:: How to complete this task ::
Could you copy the lines below exactly, leaving none out?

###

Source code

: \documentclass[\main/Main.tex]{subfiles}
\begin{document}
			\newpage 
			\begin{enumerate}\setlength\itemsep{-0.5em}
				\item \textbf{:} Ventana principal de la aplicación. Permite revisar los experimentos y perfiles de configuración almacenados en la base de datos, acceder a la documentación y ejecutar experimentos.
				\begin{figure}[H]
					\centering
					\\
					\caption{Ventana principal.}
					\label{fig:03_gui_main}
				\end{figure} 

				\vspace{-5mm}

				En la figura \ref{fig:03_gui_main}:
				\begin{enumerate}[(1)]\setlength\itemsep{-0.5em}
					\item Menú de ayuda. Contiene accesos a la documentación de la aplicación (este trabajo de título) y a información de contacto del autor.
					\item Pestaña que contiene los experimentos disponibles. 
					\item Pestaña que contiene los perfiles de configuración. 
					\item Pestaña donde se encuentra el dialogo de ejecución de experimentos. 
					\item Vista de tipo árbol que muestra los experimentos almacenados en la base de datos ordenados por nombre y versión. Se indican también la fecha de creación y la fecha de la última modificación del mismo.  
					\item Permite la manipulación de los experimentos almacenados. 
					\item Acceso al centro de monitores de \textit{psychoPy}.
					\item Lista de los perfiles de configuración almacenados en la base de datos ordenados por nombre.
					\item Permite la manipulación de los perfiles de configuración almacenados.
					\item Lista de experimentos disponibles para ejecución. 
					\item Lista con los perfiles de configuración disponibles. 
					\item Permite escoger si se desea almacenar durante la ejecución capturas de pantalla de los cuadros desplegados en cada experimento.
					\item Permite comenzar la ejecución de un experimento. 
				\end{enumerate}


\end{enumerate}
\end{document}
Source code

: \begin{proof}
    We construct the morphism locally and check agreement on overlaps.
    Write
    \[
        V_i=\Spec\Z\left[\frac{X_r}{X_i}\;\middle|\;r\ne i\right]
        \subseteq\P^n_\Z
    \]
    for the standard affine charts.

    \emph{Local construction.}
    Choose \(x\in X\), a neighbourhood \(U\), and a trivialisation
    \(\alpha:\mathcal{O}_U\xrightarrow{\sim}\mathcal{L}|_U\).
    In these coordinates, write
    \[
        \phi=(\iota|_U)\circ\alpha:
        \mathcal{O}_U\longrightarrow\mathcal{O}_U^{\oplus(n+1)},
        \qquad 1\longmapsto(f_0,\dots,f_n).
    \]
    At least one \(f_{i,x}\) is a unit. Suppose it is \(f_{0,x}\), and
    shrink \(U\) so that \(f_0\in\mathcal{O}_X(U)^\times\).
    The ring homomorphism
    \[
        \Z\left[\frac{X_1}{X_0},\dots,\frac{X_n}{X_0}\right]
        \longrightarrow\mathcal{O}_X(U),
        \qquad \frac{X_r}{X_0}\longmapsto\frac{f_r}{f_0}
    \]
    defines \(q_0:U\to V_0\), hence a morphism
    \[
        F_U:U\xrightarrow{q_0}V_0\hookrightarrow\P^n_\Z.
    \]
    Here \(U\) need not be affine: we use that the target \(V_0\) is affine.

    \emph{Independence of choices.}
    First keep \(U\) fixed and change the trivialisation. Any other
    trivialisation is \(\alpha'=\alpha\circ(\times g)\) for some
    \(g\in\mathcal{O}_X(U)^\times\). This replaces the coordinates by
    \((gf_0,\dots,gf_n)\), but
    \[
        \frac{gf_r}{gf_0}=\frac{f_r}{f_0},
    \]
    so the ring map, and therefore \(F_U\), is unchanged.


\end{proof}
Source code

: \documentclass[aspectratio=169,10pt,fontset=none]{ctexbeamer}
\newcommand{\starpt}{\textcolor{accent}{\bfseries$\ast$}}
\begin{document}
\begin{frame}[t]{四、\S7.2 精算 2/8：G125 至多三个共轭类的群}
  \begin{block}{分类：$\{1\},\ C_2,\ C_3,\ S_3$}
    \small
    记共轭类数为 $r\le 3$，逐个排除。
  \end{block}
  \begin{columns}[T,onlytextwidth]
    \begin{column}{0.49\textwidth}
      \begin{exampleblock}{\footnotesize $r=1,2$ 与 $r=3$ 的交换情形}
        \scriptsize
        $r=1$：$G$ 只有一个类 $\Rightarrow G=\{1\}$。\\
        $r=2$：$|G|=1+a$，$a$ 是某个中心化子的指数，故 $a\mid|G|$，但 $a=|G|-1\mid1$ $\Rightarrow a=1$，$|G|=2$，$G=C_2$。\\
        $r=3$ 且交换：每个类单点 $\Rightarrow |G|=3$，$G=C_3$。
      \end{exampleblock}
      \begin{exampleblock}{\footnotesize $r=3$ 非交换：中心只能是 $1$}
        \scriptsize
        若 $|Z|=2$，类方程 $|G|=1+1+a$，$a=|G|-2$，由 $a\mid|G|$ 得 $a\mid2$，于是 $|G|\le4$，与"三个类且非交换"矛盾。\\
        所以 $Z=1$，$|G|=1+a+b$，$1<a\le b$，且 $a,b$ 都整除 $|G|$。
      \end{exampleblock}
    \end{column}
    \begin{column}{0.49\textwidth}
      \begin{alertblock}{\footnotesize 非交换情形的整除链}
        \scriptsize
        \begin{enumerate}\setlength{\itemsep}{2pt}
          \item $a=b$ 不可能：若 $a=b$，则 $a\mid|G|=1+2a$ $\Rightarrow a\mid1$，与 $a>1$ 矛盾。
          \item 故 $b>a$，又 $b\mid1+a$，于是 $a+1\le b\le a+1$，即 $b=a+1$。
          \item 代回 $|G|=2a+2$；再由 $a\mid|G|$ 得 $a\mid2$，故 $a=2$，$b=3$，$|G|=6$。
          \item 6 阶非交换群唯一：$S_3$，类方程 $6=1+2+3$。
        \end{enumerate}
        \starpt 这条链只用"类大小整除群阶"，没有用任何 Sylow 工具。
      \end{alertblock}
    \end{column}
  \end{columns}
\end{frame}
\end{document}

###

:: Task output ::
Source code

: \documentclass[\main/Main.tex]{subfiles}
\begin{document}
			\newpage 
			\begin{enumerate}\setlength\itemsep{-0.5em}
				\item \textbf{:} Ventana principal de la aplicación. Permite revisar los experimentos y perfiles de configuración almacenados en la base de datos, acceder a la documentación y ejecutar experimentos.
				\begin{figure}[H]
					\centering
					\\
					\caption{Ventana principal.}
					\label{fig:03_gui_main}
				\end{figure} 

				\vspace{-5mm}

				En la figura \ref{fig:03_gui_main}:
				\begin{enumerate}[(1)]\setlength\itemsep{-0.5em}
					\item Menú de ayuda. Contiene accesos a la documentación de la aplicación (este trabajo de título) y a información de contacto del autor.
					\item Pestaña que contiene los experimentos disponibles. 
					\item Pestaña que contiene los perfiles de configuración. 
					\item Pestaña donde se encuentra el dialogo de ejecución de experimentos. 
					\item Vista de tipo árbol que muestra los experimentos almacenados en la base de datos ordenados por nombre y versión. Se indican también la fecha de creación y la fecha de la última modificación del mismo.  
					\item Permite la manipulación de los experimentos almacenados. 
					\item Acceso al centro de monitores de \textit{psychoPy}.
					\item Lista de los perfiles de configuración almacenados en la base de datos ordenados por nombre.
					\item Permite la manipulación de los perfiles de configuración almacenados.
					\item Lista de experimentos disponibles para ejecución. 
					\item Lista con los perfiles de configuración disponibles. 
					\item Permite escoger si se desea almacenar durante la ejecución capturas de pantalla de los cuadros desplegados en cada experimento.
					\item Permite comenzar la ejecución de un experimento. 
				\end{enumerate}


\end{enumerate}
\end{document}
Source code

: \begin{proof}
    We construct the morphism locally and check agreement on overlaps.
    Write
    \[
        V_i=\Spec\Z\left[\frac{X_r}{X_i}\;\middle|\;r\ne i\right]
        \subseteq\P^n_\Z
    \]
    for the standard affine charts.

    \emph{Local construction.}
    Choose \(x\in X\), a neighbourhood \(U\), and a trivialisation
    \(\alpha:\mathcal{O}_U\xrightarrow{\sim}\mathcal{L}|_U\).
    In these coordinates, write
    \[
        \phi=(\iota|_U)\circ\alpha:
        \mathcal{O}_U\longrightarrow\mathcal{O}_U^{\oplus(n+1)},
        \qquad 1\longmapsto(f_0,\dots,f_n).
    \]
    At least one \(f_{i,x}\) is a unit. Suppose it is \(f_{0,x}\), and
    shrink \(U\) so that \(f_0\in\mathcal{O}_X(U)^\times\).
    The ring homomorphism
    \[
        \Z\left[\frac{X_1}{X_0},\dots,\frac{X_n}{X_0}\right]
        \longrightarrow\mathcal{O}_X(U),
        \qquad \frac{X_r}{X_0}\longmapsto\frac{f_r}{f_0}
    \]
    defines \(q_0:U\to V_0\), hence a morphism
    \[
        F_U:U\xrightarrow{q_0}V_0\hookrightarrow\P^n_\Z.
    \]
    Here \(U\) need not be affine: we use that the target \(V_0\) is affine.

    \emph{Independence of choices.}
    First keep \(U\) fixed and change the trivialisation. Any other
    trivialisation is \(\alpha'=\alpha\circ(\times g)\) for some
    \(g\in\mathcal{O}_X(U)^\times\). This replaces the coordinates by
    \((gf_0,\dots,gf_n)\), but
    \[
        \frac{gf_r}{gf_0}=\frac{f_r}{f_0},
    \]
    so the ring map, and therefore \(F_U\), is unchanged.


\end{proof}
Source code

: \documentclass[aspectratio=169,10pt,fontset=none]{ctexbeamer}
\newcommand{\starpt}{\textcolor{accent}{\bfseries$\ast$}}
\begin{document}
\begin{frame}[t]{四、\S7.2 精算 2/8：G125 至多三个共轭类的群}
  \begin{block}{分类：$\{1\},\ C_2,\ C_3,\ S_3$}
    \small
    记共轭类数为 $r\le 3$，逐个排除。
  \end{block}
  \begin{columns}[T,onlytextwidth]
    \begin{column}{0.49\textwidth}
      \begin{exampleblock}{\footnotesize $r=1,2$ 与 $r=3$ 的交换情形}
        \scriptsize
        $r=1$：$G$ 只有一个类 $\Rightarrow G=\{1\}$。\\
        $r=2$：$|G|=1+a$，$a$ 是某个中心化子的指数，故 $a\mid|G|$，但 $a=|G|-1\mid1$ $\Rightarrow a=1$，$|G|=2$，$G=C_2$。\\
        $r=3$ 且交换：每个类单点 $\Rightarrow |G|=3$，$G=C_3$。
      \end{exampleblock}
      \begin{exampleblock}{\footnotesize $r=3$ 非交换：中心只能是 $1$}
        \scriptsize
        若 $|Z|=2$，类方程 $|G|=1+1+a$，$a=|G|-2$，由 $a\mid|G|$ 得 $a\mid2$，于是 $|G|\le4$，与"三个类且非交换"矛盾。\\
        所以 $Z=1$，$|G|=1+a+b$，$1<a\le b$，且 $a,b$ 都整除 $|G|$。
      \end{exampleblock}
    \end{column}
    \begin{column}{0.49\textwidth}
      \begin{alertblock}{\footnotesize 非交换情形的整除链}
        \scriptsize
        \begin{enumerate}\setlength{\itemsep}{2pt}
          \item $a=b$ 不可能：若 $a=b$，则 $a\mid|G|=1+2a$ $\Rightarrow a\mid1$，与 $a>1$ 矛盾。
          \item 故 $b>a$，又 $b\mid1+a$，于是 $a+1\le b\le a+1$，即 $b=a+1$。
          \item 代回 $|G|=2a+2$；再由 $a\mid|G|$ 得 $a\mid2$，故 $a=2$，$b=3$，$|G|=6$。
          \item 6 阶非交换群唯一：$S_3$，类方程 $6=1+2+3$。
        \end{enumerate}
        \starpt 这条链只用"类大小整除群阶"，没有用任何 Sylow 工具。
      \end{alertblock}
    \end{column}
  \end{columns}
\end{frame}
\end{document}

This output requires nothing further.